Há, portanto, serviço público mesmo nas hipóteses de prestação dos serviços de educação e saúde pelo setor privado. Por isso mesmo é que os arts. 209 e 199 declaram expressamente serem livres à iniciativa privada a assistência à saúde e o ensino - não se tratassem, saúde e ensino, de serviço público, razão não haveria para as afirmações dos preceitos constitucionais.

Não importa quem preste tais serviços - União, Estados-membros e Municípios, ou particulares; em qualquer hipótese haverá serviço público."[1] (grifo nosso)    
                       
                        Como referido pelo mestre Eros Grau, a Constituição Federal de 1988 estabeleceu, em seu art. 199, a assistência à saúde como serviço público de livre exploração pela iniciativa privada. No art. 197, salientou a relevância pública de todas as ações e serviços de saúde, de modo que cabe ao Poder Público dispor, através de lei, acerca da regulamentação, fiscalização e controle de serviços desta natureza.
                        Neste contexto , emerge o amplo mercado de planos e seguros de saúde no Brasil, garantindo atendimento na rede privada a consumidores destes produtos. As operadoras de planos e seguros, portanto, atuam na intermediação e na viabilização do atendimento dos consumidores na rede médico-hospitalar privada, assumindo os ônus do custeio ou reembolso dos atendimentos realizados e tendo como contraprestação o pagamento periódico realizado pelos consumidores, ainda que não haja efetiva utilização dos serviços à disposição.
                        Em obediência ao mandamento constitucional supracitado, como forma de regular o relevante mercado de assistência suplementar à saúde e garantir o interesse dos consumidores, editou-se a Lei 9.961/2000, instituidora da Agência Nacional de Saúde Suplementar. Prescreve a referida lei, em seu art. 1º:

"Art. 1o É criada a Agência Nacional de Saúde SuplementarANS, autarquia sob o regime especial, vinculada ao Ministério da Saúde, com sede e foro na cidade do Rio de Janeiro - RJ, prazo de duração indeterminado e atuação em todo o território nacional, como órgão de regulação, normatização, controle e fiscalização das atividades que garantam a assistência suplementar à saúde."

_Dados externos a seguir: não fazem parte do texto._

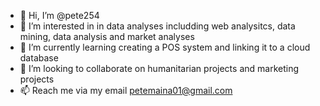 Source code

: - 👋 Hi, I’m @pete254
- 👀 I’m interested in in data analyses includding web analysitcs, data mining, data analysis and market analyses 
- 🌱 I’m currently learning creating a POS system and linking it to a cloud database
- 💞️ I’m looking to collaborate on humanitarian projects and marketing projects
- 📫 Reach me via my email petemaina01@gmail.com

<!---
pete254/pete254 is a ✨ special ✨ repository because its `README.md` (this file) appears on your GitHub profile.
You can click the Preview link to take a look at your changes.
--->
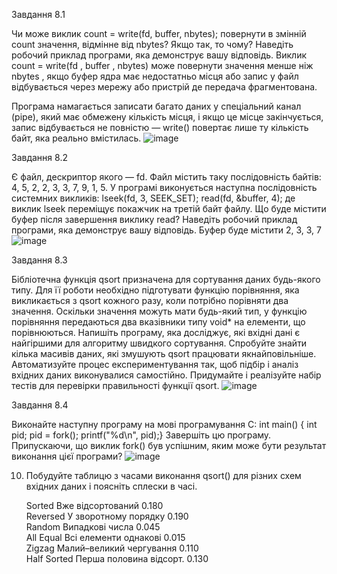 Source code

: 
Завдання 8.1

 Чи може виклик count = write(fd, buffer, nbytes); повернути в змінній count значення, відмінне від nbytes? Якщо так, то чому? Наведіть робочий приклад програми, яка демонструє вашу відповідь.
Виклик count = write(fd , buffer , nbytes) може повернути значення менше ніж nbytes , якщо буфер ядра має недостатньо місця або запис у файл відбувається через мережу або пристрій де передача фрагментована.

Програма намагається записати багато даних у спеціальний канал (pipe), який має обмежену кількість місця, і якщо це місце закінчується, запис відбувається не повністю — write() повертає лише ту кількість байт, яка реально вмістилась. 
![image](https://github.com/user-attachments/assets/7709a757-76b6-457e-93ad-6a35370d45d6)


Завдання 8.2

 Є файл, дескриптор якого — fd. Файл містить таку послідовність байтів: 4, 5, 2, 2, 3, 3, 7, 9, 1, 5. У програмі виконується наступна послідовність системних викликів:
lseek(fd, 3, SEEK_SET);
read(fd, &buffer, 4);
де виклик lseek переміщує покажчик на третій байт файлу. Що буде містити буфер після завершення виклику read? Наведіть робочий приклад програми, яка демонструє вашу відповідь.
Буфер буде містити 2, 3, 3, 7 
![image](https://github.com/user-attachments/assets/e6029e33-faa8-4c0d-9697-e6ad1536afd2)



Завдання 8.3

 Бібліотечна функція qsort призначена для сортування даних будь-якого типу. Для її роботи необхідно підготувати функцію порівняння, яка викликається з qsort кожного разу, коли потрібно порівняти два значення.
 Оскільки значення можуть мати будь-який тип, у функцію порівняння передаються два вказівники типу void* на елементи, що порівнюються.
Напишіть програму, яка досліджує, які вхідні дані є найгіршими для алгоритму швидкого сортування. Спробуйте знайти кілька масивів даних, які змушують qsort працювати якнайповільніше. Автоматизуйте процес експериментування так, щоб підбір і аналіз вхідних даних виконувалися самостійно.
Придумайте і реалізуйте набір тестів для перевірки правильності функції qsort.
![image](https://github.com/user-attachments/assets/0da11cc0-f7bf-4aae-a25f-bafe2d5c7779)



Завдання 8.4

 Виконайте наступну програму на мові програмування С:
int main() {
  int pid;
  pid = fork();
  printf("%d\n", pid);}
Завершіть цю програму. Припускаючи, що виклик fork() був успішним, яким може бути результат виконання цієї програми?
![image](https://github.com/user-attachments/assets/f2cb462d-c5ad-49d8-bcc8-056d1be0bb60)


10. Побудуйте таблицю з часами виконання qsort() для різних схем вхідних даних і поясніть сплески в часі.

	Sorted	Вже відсортований	0.180	
	Reversed	У зворотному порядку	0.190	
	Random	Випадкові числа	0.045	
	All Equal	Всі елементи однакові	0.015	
	Zigzag	Малий–великий чергування	0.110	
	Half Sorted	Перша половина відсорт.	0.130	

				

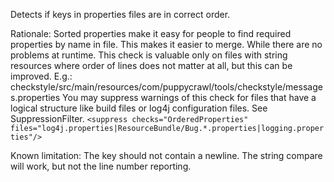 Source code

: <div>

Detects if keys in properties files are in correct order.

</div>

Rationale: Sorted properties make it easy for people to find required
properties by name in file. This makes it easier to merge. While there
are no problems at runtime. This check is valuable only on files with
string resources where order of lines does not matter at all, but this
can be improved. E.g.:
checkstyle/src/main/resources/com/puppycrawl/tools/checkstyle/messages.properties
You may suppress warnings of this check for files that have a logical
structure like build files or log4j configuration files. See
SuppressionFilter.
` <suppress checks="OrderedProperties" files="log4j.properties|ResourceBundle/Bug.*.properties|logging.properties"/> `

Known limitation: The key should not contain a newline. The string
compare will work, but not the line number reporting.
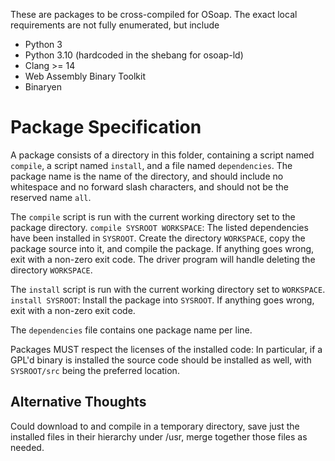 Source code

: These are packages to be cross-compiled for OSoap.
The exact local requirements are not fully enumerated, but include
- Python 3
- Python 3.10 (hardcoded in the shebang for osoap-ld)
- Clang >= 14
- Web Assembly Binary Toolkit
- Binaryen

# Package Specification

A package consists of a directory in this folder, containing a script named `compile`, a script named `install`, and a file named `dependencies`.
The package name is the name of the directory, and should include no whitespace and no forward slash characters, and should not be the reserved name `all`.

The `compile` script is run with the current working directory set to the package directory.
`compile SYSROOT WORKSPACE`: The listed dependencies have been installed in `SYSROOT`.
Create the directory `WORKSPACE`, copy the package source into it, and compile the package.
If anything goes wrong, exit with a non-zero exit code.
The driver program will handle deleting the directory `WORKSPACE`.

The `install` script is run with the current working directory set to `WORKSPACE`. `install SYSROOT`: Install the package into `SYSROOT`. If anything goes wrong, exit with a non-zero exit code.

The `dependencies` file contains one package name per line.

Packages MUST respect the licenses of the installed code: In particular, if a GPL'd binary is installed the source code should be installed as well, with `SYSROOT/src` being the preferred location.


## Alternative Thoughts

Could download to and compile in a temporary directory, save just the installed files in their hierarchy under /usr, merge together
those files as needed.
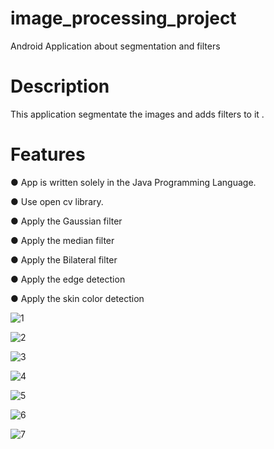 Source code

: # image_processing_project

Android Application about segmentation and filters

# Description

This application segmentate the images and adds filters to it .

# Features
● App is written solely in the Java Programming Language.

● Use open cv library.

● Apply the Gaussian filter

● Apply the median filter

● Apply the Bilateral filter

● Apply the edge detection

● Apply the skin color detection


![1](https://user-images.githubusercontent.com/42187285/106789323-c994e400-665a-11eb-997b-d06c80cd15b7.PNG)

![2](https://user-images.githubusercontent.com/42187285/106789358-d44f7900-665a-11eb-919e-dcea867ffd6f.PNG)

![3](https://user-images.githubusercontent.com/42187285/106789382-db768700-665a-11eb-8a47-89d69efd9550.PNG)

![4](https://user-images.githubusercontent.com/42187285/106789410-e5988580-665a-11eb-8fbf-184655d49e39.PNG)

![5](https://user-images.githubusercontent.com/42187285/106789432-ee895700-665a-11eb-87cd-53c1433e8262.PNG)

![6](https://user-images.githubusercontent.com/42187285/106789457-f6e19200-665a-11eb-8040-7be6aeba7b11.PNG)

![7](https://user-images.githubusercontent.com/42187285/106789489-fea13680-665a-11eb-9826-a2912dc410d4.PNG)


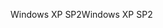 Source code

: <span data-ttu-id="85a28-101">Windows XP SP2</span><span class="sxs-lookup"><span data-stu-id="85a28-101">Windows XP SP2</span></span>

                        A criação da ANS, pois, teve como finalidade a delegação a esta autarquia da atividade regulatória, normativa e fiscalizadora no âmbito da assistência suplementar à saúde. Tais atividades, não é demais ressaltar, foram constitucionalmente impostas ao Poder Público. Sobre a importância da função normativa desempenhada pela ANS, é válida a colação de observação de renomado autor:

"(...) a ANS não se limitará a exercer uma forte fiscalização do cumprimento de supostas normas preestabelecidas; grande parte de sua atividade consistirá na fixação continuada destas normas, que incidirão não apenas nas relações das operadoras dos planos de saúde com o Poder Público, como nos mais relevantes aspectos das relações contratuais destas com os seus clientes (...)"[2] (grifos nossos)

                        Em complementação ao regramento citado, alteração realizada na Lei 9.656/1998, que dispõe sobre planos e seguros de saúde, instituiu:

"Art. 1º, § 1o. Está subordinada às normas e à fiscalização da Agência Nacional de Saúde Suplementar - ANS qualquer modalidade de produto, serviço e contrato que apresente, além da garantia de cobertura financeira de riscos de assistência médica, hospitalar e odontológica, outras características que o diferencie de atividade exclusivamente financeira (...)."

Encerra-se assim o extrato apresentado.